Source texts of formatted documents
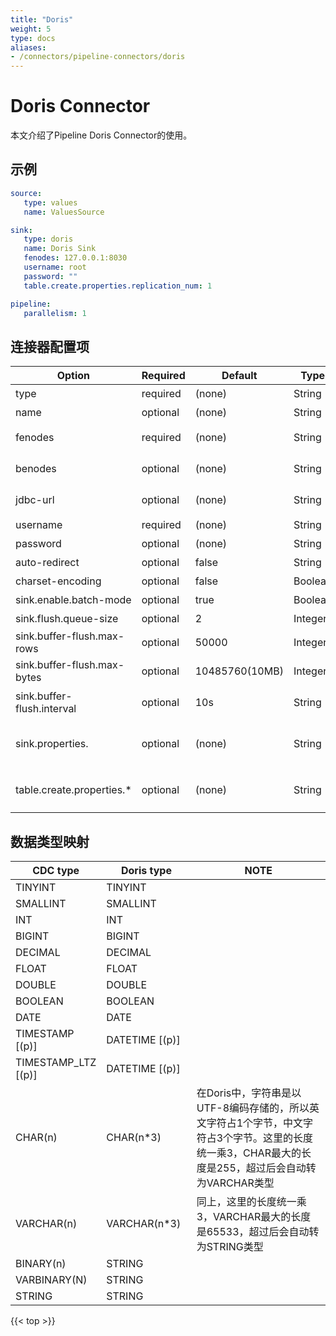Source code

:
 ```yaml
---
title: "Doris"
weight: 5
type: docs
aliases:
- /connectors/pipeline-connectors/doris
---
```

<!--
Licensed to the Apache Software Foundation (ASF) under one
or more contributor license agreements.  See the NOTICE file
distributed with this work for additional information
regarding copyright ownership.  The ASF licenses this file
to you under the Apache License, Version 2.0 (the
"License"); you may not use this file except in compliance
with the License.  You may obtain a copy of the License at

  http://www.apache.org/licenses/LICENSE-2.0

Unless required by applicable law or agreed to in writing,
software distributed under the License is distributed on an
"AS IS" BASIS, WITHOUT WARRANTIES OR CONDITIONS OF ANY
KIND, either express or implied.  See the License for the
specific language governing permissions and limitations
under the License.
-->

# Doris Connector

本文介绍了Pipeline Doris Connector的使用。

## 示例


```yaml
source:
   type: values
   name: ValuesSource

sink:
   type: doris
   name: Doris Sink
   fenodes: 127.0.0.1:8030
   username: root
   password: ""
   table.create.properties.replication_num: 1

pipeline:
   parallelism: 1

```

## 连接器配置项

<div class="highlight">
<table class="colwidths-auto docutils">
    <thead>
      <tr>
        <th class="text-left" style="width: 10%">Option</th>
        <th class="text-left" style="width: 8%">Required</th>
        <th class="text-left" style="width: 7%">Default</th>
        <th class="text-left" style="width: 10%">Type</th>
        <th class="text-left" style="width: 65%">Description</th>
      </tr>
    </thead>
    <tbody>
    <tr>
      <td>type</td>
      <td>required</td>
      <td style="word-wrap: break-word;">(none)</td>
      <td>String</td>
      <td>指定要使用的Sink, 这里是 <code>'doris'</code>.</td>
    </tr>
    <tr>
      <td>name</td>
      <td>optional</td>
      <td style="word-wrap: break-word;">(none)</td>
      <td>String</td>
      <td> PipeLine的名称 </td>
    </tr>
     <tr>
      <td>fenodes</td>
      <td>required</td>
      <td style="word-wrap: break-word;">(none)</td>
      <td>String</td>
      <td>Doris集群FE的Http地址, 比如 127.0.0.1:8030 </td>
    </tr>
     <tr>
      <td>benodes</td>
      <td>optional</td>
      <td style="word-wrap: break-word;">(none)</td>
      <td>String</td>
      <td>Doris集群BE的Http地址, 比如 127.0.0.1:8040 </td>
    </tr>
    <tr>
      <td>jdbc-url</td>
      <td>optional</td>
      <td style="word-wrap: break-word;">(none)</td>
      <td>String</td>
      <td>Doris集群的JDBC地址，比如：jdbc:mysql://127.0.0.1:9030/db</td>
    </tr>
    <tr>
      <td>username</td>
      <td>required</td>
      <td style="word-wrap: break-word;">(none)</td>
      <td>String</td>
      <td>Doris集群的用户名</td>
    </tr> 
    <tr>
      <td>password</td>
      <td>optional</td>
      <td style="word-wrap: break-word;">(none)</td>
      <td>String</td>
      <td>Doris集群的密码</td>
    </tr>
    <tr>
      <td>auto-redirect</td>
      <td>optional</td>
      <td style="word-wrap: break-word;">false</td>
      <td>String</td>
      <td> 是否通过FE重定向写入，直连BE写入 </td>
    </tr>
    <tr>
      <td>charset-encoding</td>
      <td>optional</td>
      <td style="word-wrap: break-word;">false</td>
      <td>Boolean</td>
      <td> Doris Http客户端字符集编码，默认UTF-8 </td>
    </tr>
    <tr>
      <td>sink.enable.batch-mode</td>
      <td>optional</td>
      <td style="word-wrap: break-word;">true</td>
      <td>Boolean</td>
      <td> 是否使用攒批方式写入Doris </td>
    </tr>
    <tr>
      <td>sink.flush.queue-size</td>
      <td>optional</td>
      <td style="word-wrap: break-word;">2</td>
      <td>Integer</td>
      <td> 攒批写入的队列大小
      </td>
    </tr>
    <tr>
      <td>sink.buffer-flush.max-rows</td>
      <td>optional</td>
      <td style="word-wrap: break-word;">50000</td>
      <td>Integer</td>
      <td>单个批次最大Flush的记录数</td>
    </tr>
    <tr>
      <td>sink.buffer-flush.max-bytes</td>
      <td>optional</td>
      <td style="word-wrap: break-word;">10485760(10MB)</td>
      <td>Integer</td>
      <td>单个批次最大Flush的字节数</td>
    </tr>
    <tr>
      <td>sink.buffer-flush.interval</td>
      <td>optional</td>
      <td style="word-wrap: break-word;">10s</td>
      <td>String</td>
      <td>Flush的间隔时长，超过这个时间，将异步Flush数据</td>
    </tr>
    <tr>
      <td>sink.properties.</td>
      <td>optional</td>
      <td style="word-wrap: break-word;">(none)</td>
      <td>String</td>
      <td>StreamLoad的参数。
        For example: <code> sink.properties.strict_mode: true</code>.
        查看更多关于 <a href="https://doris.apache.org/zh-CN/docs/dev/sql-manual/sql-statements/Data-Manipulation-Statements/Load/STREAM-LOAD/"> StreamLoad 的属性</a></td> 
      </td>
    </tr>
    <tr>
      <td>table.create.properties.*</td>
      <td>optional</td>
      <td style="word-wrap: break-word;">(none)</td>
      <td>String</td>
      <td>创建表的Properties配置。
        For example: <code> table.create.properties.replication_num: 1</code>.
        查看更多关于 <a href="https://doris.apache.org/zh-CN/docs/dev/sql-manual/sql-statements/Data-Definition-Statements/Create/CREATE-TABLE/"> Doris Table 的属性</a></td> 
      </td>
    </tr>
    </tbody>
</table>
</div>

## 数据类型映射

<div class="wy-table-responsive">
<table class="colwidths-auto docutils">
    <thead>
      <tr>
        <th class="text-left" style="width:10%;">CDC type</th>
        <th class="text-left" style="width:30%;">Doris type</th>
        <th class="text-left" style="width:60%;">NOTE</th>
      </tr>
    </thead>
    <tbody>
    <tr>
      <td>TINYINT</td>
      <td>TINYINT</td>
      <td></td>
    </tr>
    <tr>
      <td>SMALLINT</td>
      <td>SMALLINT</td>
      <td></td>
    </tr>
    <tr>
      <td>INT</td>
      <td>INT</td>
      <td></td>
    </tr>
    <tr>
      <td>BIGINT</td>
      <td>BIGINT</td>
      <td></td>
    </tr>
   <tr>
      <td>DECIMAL</td>
      <td>DECIMAL</td>
      <td></td>
    </tr>
    <tr>
      <td>FLOAT</td>
      <td>FLOAT</td>
      <td></td>
    </tr>
    <tr>
      <td>DOUBLE</td>
      <td>DOUBLE</td>
      <td></td>
    </tr>
    <tr>
      <td>BOOLEAN</td>
      <td>BOOLEAN</td>
      <td></td>
    </tr>
    <tr>
      <td>DATE</td>
      <td>DATE</td>
      <td></td>
    </tr>
    <tr>
      <td>TIMESTAMP [(p)]</td>
      <td>DATETIME [(p)]</td>
      <td></td>
    </tr>
    <tr>
      <td>TIMESTAMP_LTZ [(p)]
      </td>
      <td>DATETIME [(p)]
      </td>
      <td></td>
    </tr>
    <tr>
      <td>CHAR(n)</td>
      <td>CHAR(n*3)</td>
      <td>在Doris中，字符串是以UTF-8编码存储的，所以英文字符占1个字节，中文字符占3个字节。这里的长度统一乘3，CHAR最大的长度是255，超过后会自动转为VARCHAR类型</td>
    </tr>
    <tr>
      <td>VARCHAR(n)</td>
      <td>VARCHAR(n*3)</td>
      <td>同上，这里的长度统一乘3，VARCHAR最大的长度是65533，超过后会自动转为STRING类型</td>
    </tr>
    <tr>
      <td>
        BINARY(n)
      </td>
      <td>STRING</td>
      <td></td>
    </tr>
    <tr>
      <td>
        VARBINARY(N)
      </td>
      <td>STRING</td>
      <td></td>
    </tr>
    <tr>
      <td>STRING</td>
      <td>STRING</td>
      <td></td>
    </tr>
    </tbody>
</table>
</div>

{{< top >}}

## Task description
Reproduce only the lines from the beginning of the data through the line that contains "distributed with this", both included, and please drop the pictures.

## Exercise result
Source code

:
 ```yaml
---
title: "Doris"
weight: 5
type: docs
aliases:
- /connectors/pipeline-connectors/doris
---
```

<!--
Licensed to the Apache Software Foundation (ASF) under one
or more contributor license agreements.  See the NOTICE file
distributed with this work for additional information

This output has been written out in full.